> _Action item_: Of all the lines in the material, how many carry the string "DoxyCompactItemize"? Respond with the number by itself.

> _The input_:
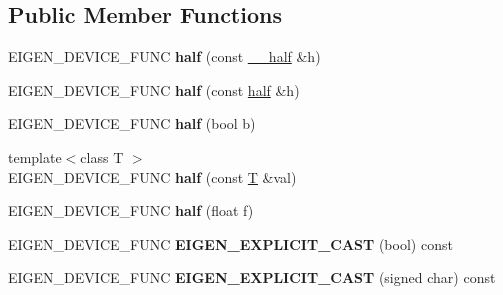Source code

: \subsection*{Public Member Functions}
\begin{DoxyCompactItemize}
\item 
\mbox{\label{struct_eigen_1_1half_aec0a5f49faeb9badec14e7f8d885733e}} 
E\+I\+G\+E\+N\+\_\+\+D\+E\+V\+I\+C\+E\+\_\+\+F\+U\+NC {\bfseries half} (const \hyperlink{struct_eigen_1_1half__impl_1_1____half}{\+\_\+\+\_\+half} \&h)
\item 
\mbox{\label{struct_eigen_1_1half_a164c583ebcb7826def575cc105c8c284}} 
E\+I\+G\+E\+N\+\_\+\+D\+E\+V\+I\+C\+E\+\_\+\+F\+U\+NC {\bfseries half} (const \hyperlink{struct_eigen_1_1half}{half} \&h)
\item 
\mbox{\label{struct_eigen_1_1half_a6d3741a7999bec720162c4fc8cdf17b8}} 
E\+I\+G\+E\+N\+\_\+\+D\+E\+V\+I\+C\+E\+\_\+\+F\+U\+NC {\bfseries half} (bool b)
\item 
\mbox{\label{struct_eigen_1_1half_ad9417b03b1647ba1a11fa878d6b6f6da}} 
{\footnotesize template$<$class T $>$ }\\E\+I\+G\+E\+N\+\_\+\+D\+E\+V\+I\+C\+E\+\_\+\+F\+U\+NC {\bfseries half} (const \hyperlink{group___sparse_core___module}{T} \&val)
\item 
\mbox{\label{struct_eigen_1_1half_a9d2a0ff89919f07454e80c677bd3e4ae}} 
E\+I\+G\+E\+N\+\_\+\+D\+E\+V\+I\+C\+E\+\_\+\+F\+U\+NC {\bfseries half} (float f)
\item 
\mbox{\label{struct_eigen_1_1half_aeef3ed6d55a3eb70d1434f8576d3cfea}} 
E\+I\+G\+E\+N\+\_\+\+D\+E\+V\+I\+C\+E\+\_\+\+F\+U\+NC {\bfseries E\+I\+G\+E\+N\+\_\+\+E\+X\+P\+L\+I\+C\+I\+T\+\_\+\+C\+A\+ST} (bool) const
\item 
\mbox{\label{struct_eigen_1_1half_aa957f6c648dc3188adee73cf50682786}} 
E\+I\+G\+E\+N\+\_\+\+D\+E\+V\+I\+C\+E\+\_\+\+F\+U\+NC {\bfseries E\+I\+G\+E\+N\+\_\+\+E\+X\+P\+L\+I\+C\+I\+T\+\_\+\+C\+A\+ST} (signed char) const
\item 
\mbox{\label{struct_eigen_1_1half_ae56d5d68c54e0d8b7beab386ef2e8a0d}} 

\end{DoxyCompactItemize}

> _Response area_: 2